Stored data:
-=-=-

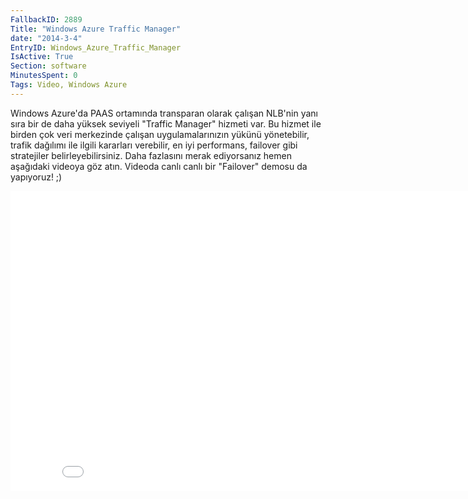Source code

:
 ```yaml
---
FallbackID: 2889
Title: "Windows Azure Traffic Manager"
date: "2014-3-4"
EntryID: Windows_Azure_Traffic_Manager
IsActive: True
Section: software
MinutesSpent: 0
Tags: Video, Windows Azure
---
```

Windows Azure'da PAAS ortamında transparan olarak çalışan NLB'nin yanı
sıra bir de daha yüksek seviyeli "Traffic Manager" hizmeti var. Bu
hizmet ile birden çok veri merkezinde çalışan uygulamalarınızın yükünü
yönetebilir, trafik dağılımı ile ilgili kararları verebilir, en iyi
performans, failover gibi stratejiler belirleyebilirsiniz. Daha
fazlasını merak ediyorsanız hemen aşağıdaki videoya göz atın. Videoda
canlı canlı bir "Failover" demosu da yapıyoruz! ;)  

<iframe width="853" height="480" src="//www.youtube.com/embed/8dBVy9UCRLY" frameborder="0" allowfullscreen></iframe>



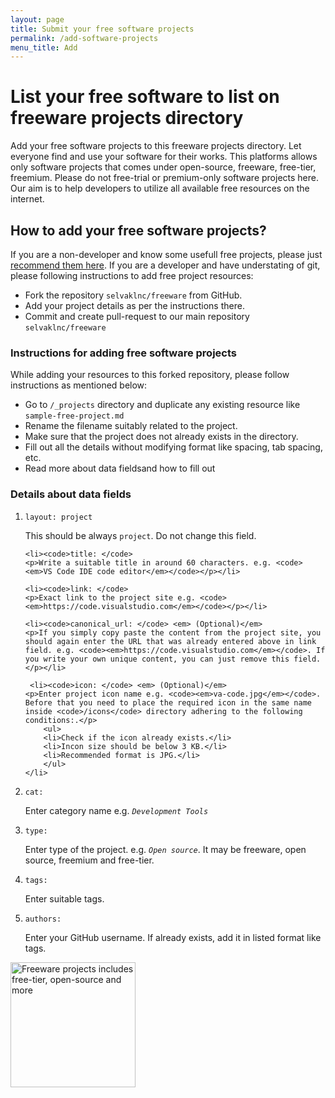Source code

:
 ```yaml
---
layout: page
title: Submit your free software projects
permalink: /add-software-projects
menu_title: Add
---
```

<div class="row">
<div class="col-md-8">
<h1 class="post-title fs-4 lead fw-medium mt-0 mb-4">List your free software to list on freeware projects directory</h1>

<p>Add your free software projects to this freeware projects directory. Let everyone find and use your software for their works. This platforms allows only software projects that comes under open-source, freeware, free-tier, freemium. Please do not free-trial or premium-only software projects here. Our aim is to help developers to utilize all available free resources on the internet.</p>

<h2>How to add your free software projects?</h2>
<p>If you are a non-developer and know some usefull free projects, please just <a href="/recommend-software-projects">recommend them here</a>. If you are a developer and have understating of git, please following instructions to add free project resources:</p>

<ul>
<li>Fork the repository <code>selvaklnc/freeware</code> from GitHub.</li>
<li>Add your project details as per the instructions there.</li>
<li>Commit and create pull-request to our main repository <code>selvaklnc/freeware</code></li>
</ul>

<h3>Instructions for adding free software projects</h3>
<p>While adding your resources to this forked repository, please follow instructions as mentioned below:</p>

<ul>
<li>Go to <code>/_projects</code> directory and duplicate any existing resource like <code>sample-free-project.md</code></li>
<li>Rename the filename suitably related to the project.</li>
<li>Make sure that the project does not already exists in the directory.</li>
<li>Fill out all the details without modifying format like spacing, tab spacing, etc.</li>
<li>Read more about data fieldsand how to fill out</li>
</ul>

<h3>Details about data fields</h3>
<ol>
    <li><code>layout: project</code>
    <p>This should be always <code>project</code>. Do not change this field.</p></li>
    
    <li><code>title: </code>
    <p>Write a suitable title in around 60 characters. e.g. <code><em>VS Code IDE code editor</em></code></p></li>

    <li><code>link: </code>
    <p>Exact link to the project site e.g. <code><em>https://code.visualstudio.com</em></code></p></li>

    <li><code>canonical_url: </code> <em> (Optional)</em>
    <p>If you simply copy paste the content from the project site, you should again enter the URL that was already entered above in link field. e.g. <code><em>https://code.visualstudio.com</em></code>. If you write your own unique content, you can just remove this field. </p></li>

     <li><code>icon: </code> <em> (Optional)</em>
    <p>Enter project icon name e.g. <code><em>va-code.jpg</em></code>. Before that you need to place the required icon in the same name inside <code>/icons</code> directory adhering to the following conditions:.</p>
        <ul>
        <li>Check if the icon already exists.</li>
        <li>Incon size should be below 3 KB.</li>
        <li>Recommended format is JPG.</li>
        </ul>
    </li>

<li><code>cat: </code>
    <p>Enter category name e.g. <code><em>Development Tools</em></code></p></li>

<li><code>type: </code>
    <p>Enter type of the project. e.g. <code><em>Open source</em></code>. It may be freeware, open source, freemium and free-tier.</p></li>

<li><code>tags: </code>
    <p>Enter suitable tags.</p></li>

<li><code>authors: </code>
    <p>Enter your GitHub username. If already exists, add it in listed format like tags.</p></li>    

</ol>

</div>
<div class="col-md-4">
<img class="mx-auto d-block" width="200px" height="auto" src="https://img.icons8.com/ios/300/228BE6/open-source.png" alt="Freeware projects includes free-tier, open-source and more"/>
</div>
</div>
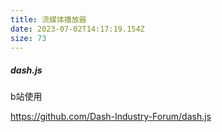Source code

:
 ```yaml
---
title: 流媒体播放器
date: 2023-07-02T14:17:19.154Z
size: 73
---
```

##### dash.js

b站使用

https://github.com/Dash-Industry-Forum/dash.js
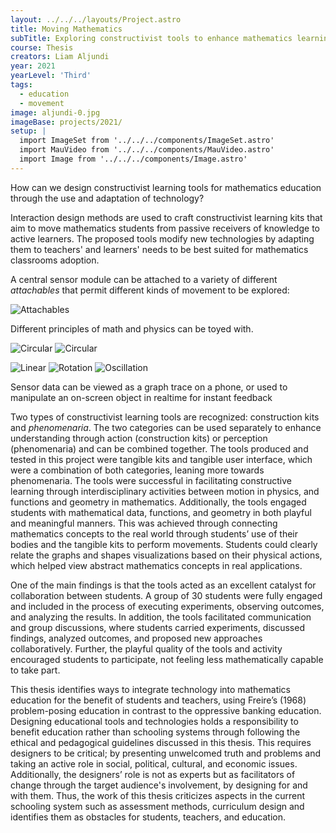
 ```yaml
---
layout: ../../../layouts/Project.astro
title: Moving Mathematics
subTitle: Exploring constructivist tools to enhance mathematics learning
course: Thesis
creators: Liam Aljundi
year: 2021
yearLevel: 'Third'
tags:
  - education
  - movement
image: aljundi-0.jpg
imageBase: projects/2021/
setup: |
  import ImageSet from '../../../components/ImageSet.astro'
  import MauVideo from '../../../components/MauVideo.astro'
  import Image from '../../../components/Image.astro'
---
```



How can we design constructivist learning tools for mathematics education through the use and adaptation of technology? 

Interaction design methods are used to craft constructivist learning kits that aim to move mathematics students from passive receivers of knowledge to active learners. The proposed tools modify new technologies by adapting them to teachers' and learners' needs to be best suited for mathematics classrooms adoption.

A central sensor module can be attached to a variety of different _attachables_ that permit different kinds of movement to be explored:


<Image base={frontmatter.imageBase} alt="Attachables" src="aljundi-attachables.jpg" />

Different principles of math and physics can be toyed with.


<ImageSet base={frontmatter.imageBase} >

![Circular](/images/projects/2021/aljundi-circular.gif)
![Circular](/images/projects/2021/aljundi-circular2.gif)

![Linear](/images/projects/2021/aljundi-linear.gif)
![Rotation](/images/projects/2021/aljundi-rotation.gif)
![Oscillation](/images/projects/2021/aljundi-oscillating.gif)

</ImageSet>

Sensor data can be viewed as a graph trace on a phone, or used to manipulate an on-screen object in realtime for instant feedback

<MauVideo id="0_bh8aq6ad" />

Two types of constructivist learning tools are recognized: construction kits and *phenomenaria*. The two categories can be used separately to enhance understanding through action (construction kits) or perception (phenomenaria) and can be combined together. The tools produced and tested in this project were tangible kits and tangible user interface, which were a combination of both categories, leaning more towards phenomenaria. The tools were successful in facilitating constructive learning through interdisciplinary activities between motion in physics, and functions and geometry in mathematics. Additionally, the tools engaged students with mathematical data, functions, and geometry in both playful and meaningful manners. This was achieved through connecting mathematics concepts to the real world through students’ use of their bodies and the tangible kits to perform movements. Students could clearly relate the graphs and shapes visualizations based on their physical actions, which helped view abstract mathematics concepts in real applications.

One of the main findings is that the tools acted as an excellent catalyst for collaboration between students. A group of 30 students were fully engaged and included in the process of executing experiments, observing outcomes, and analyzing the results. In addition, the tools facilitated communication and group discussions, where students carried experiments, discussed findings, analyzed outcomes, and proposed new approaches collaboratively. Further, the playful quality of the tools and activity encouraged students to participate, not feeling less mathematically capable to take part. 

This thesis identifies ways to integrate technology into mathematics education for the benefit of students and teachers, using Freire’s (1968) problem-posing education in contrast to the oppressive banking education. Designing educational tools and technologies holds a responsibility to benefit education rather than schooling systems through following the ethical and pedagogical guidelines discussed in this thesis. This requires designers to be critical; by presenting unwelcomed truth and problems and taking an active role in social, political, cultural, and economic issues. Additionally, the designers’ role is not as experts but as facilitators of change through the target audience's involvement, by designing for and with them. Thus, the work of this thesis criticizes aspects in the current schooling system such as assessment methods, curriculum design and identifies them as obstacles for students, teachers, and education.

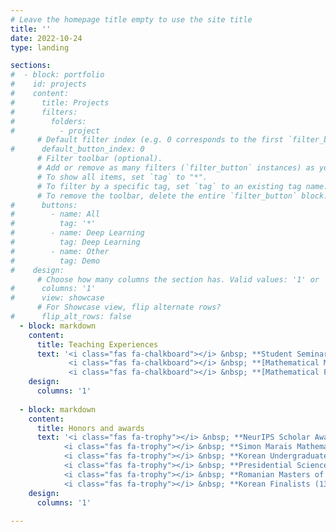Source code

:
 ```yaml
---
# Leave the homepage title empty to use the site title
title: ''
date: 2022-10-24
type: landing

sections:
#  - block: portfolio
#    id: projects
#    content:
#      title: Projects
#      filters:
#        folders:
#          - project
      # Default filter index (e.g. 0 corresponds to the first `filter_button` instance below).
#      default_button_index: 0
      # Filter toolbar (optional).
      # Add or remove as many filters (`filter_button` instances) as you like.
      # To show all items, set `tag` to "*".
      # To filter by a specific tag, set `tag` to an existing tag name.
      # To remove the toolbar, delete the entire `filter_button` block.
#      buttons:
#        - name: All
#          tag: '*'
#        - name: Deep Learning
#          tag: Deep Learning
#        - name: Other
#          tag: Demo
#    design:
      # Choose how many columns the section has. Valid values: '1' or '2'.
#      columns: '1'
#      view: showcase
      # For Showcase view, flip alternate rows?
#      flip_alt_rows: false
  - block: markdown
    content:
      title: Teaching Experiences
      text: '<i class="fas fa-chalkboard"></i> &nbsp; **Student Seminar**, 2024 Spring <br><br>
             <i class="fas fa-chalkboard"></i> &nbsp; **[Mathematical Machine Learning Theory](https://ernestryu.com/courses/MLT.html)**, 2024 Spring <br><br>
             <i class="fas fa-chalkboard"></i> &nbsp; **[Mathematical Foundation of  Deep Neural Networks](https://ernestryu.com/courses/deep_learning.html)**, 2022 Fall'
    design:
      columns: '1'
    
  - block: markdown
    content:
      title: Honors and awards
      text: '<i class="fas fa-trophy"></i> &nbsp; **NeurIPS Scholar Award**, 2022 <br><br>
            <i class="fas fa-trophy"></i> &nbsp; **Simon Marais Mathematics Competition, 3rd prize**, 2021 <br><br>
            <i class="fas fa-trophy"></i> &nbsp; **Korean Undergraduates Mathematics Competition, Gold Prize**, 2020, 2021 <br><br>
            <i class="fas fa-trophy"></i> &nbsp; **Presidential Science Scholarship from Korea Student Aid Foundation**, 2020 - 2023 <br><br>
            <i class="fas fa-trophy"></i> &nbsp; **Romanian Masters of Mathematics, Silver Medal**, 2019
            <i class="fas fa-trophy"></i> &nbsp; **Korean Finalists (13 students) for International Mathematical Olympiad (IMO)**, 2018, 2019'
    design:
      columns: '1'
    
---
```

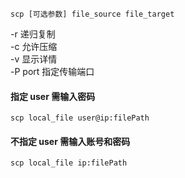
 ```
scp [可选参数] file_source file_target 
```
-r 递归复制    
-c 允许压缩    
-v 显示详情    
-P port 指定传输端口    
#### 指定 user 需输入密码
```
scp local_file user@ip:filePath  
```
#### 不指定 user 需输入账号和密码
```
scp local_file ip:filePath  
```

-=-=-

- [Task prompt]:
What you return must match the lines from the top of the data through the line with "<h2>How to add" exactly, with the pictures removed.

- [Exercise answer]:
Source code

:
 ```yaml
---
FallbackID: 2889
Title: "Windows Azure Traffic Manager"
date: "2014-3-4"
EntryID: Windows_Azure_Traffic_Manager
IsActive: True
Section: software
MinutesSpent: 0
Tags: Video, Windows Azure
---
```

Windows Azure'da PAAS ortamında transparan olarak çalışan NLB'nin yanı
sıra bir de daha yüksek seviyeli "Traffic Manager" hizmeti var. Bu
hizmet ile birden çok veri merkezinde çalışan uygulamalarınızın yükünü
yönetebilir, trafik dağılımı ile ilgili kararları verebilir, en iyi
performans, failover gibi stratejiler belirleyebilirsiniz. Daha
fazlasını merak ediyorsanız hemen aşağıdaki videoya göz atın. Videoda
canlı canlı bir "Failover" demosu da yapıyoruz! ;)  

<iframe width="853" height="480" src="//www.youtube.com/embed/8dBVy9UCRLY" frameborder="0" allowfullscreen></iframe>



Source code

:
 ```yaml
---
layout: page
title: Submit your free software projects
permalink: /add-software-projects
menu_title: Add
---
```

<div class="row">
<div class="col-md-8">
<h1 class="post-title fs-4 lead fw-medium mt-0 mb-4">List your free software to list on freeware projects directory</h1>

<p>Add your free software projects to this freeware projects directory. Let everyone find and use your software for their works. This platforms allows only software projects that comes under open-source, freeware, free-tier, freemium. Please do not free-trial or premium-only software projects here. Our aim is to help developers to utilize all available free resources on the internet.</p>

<h2>How to add your free software projects?</h2>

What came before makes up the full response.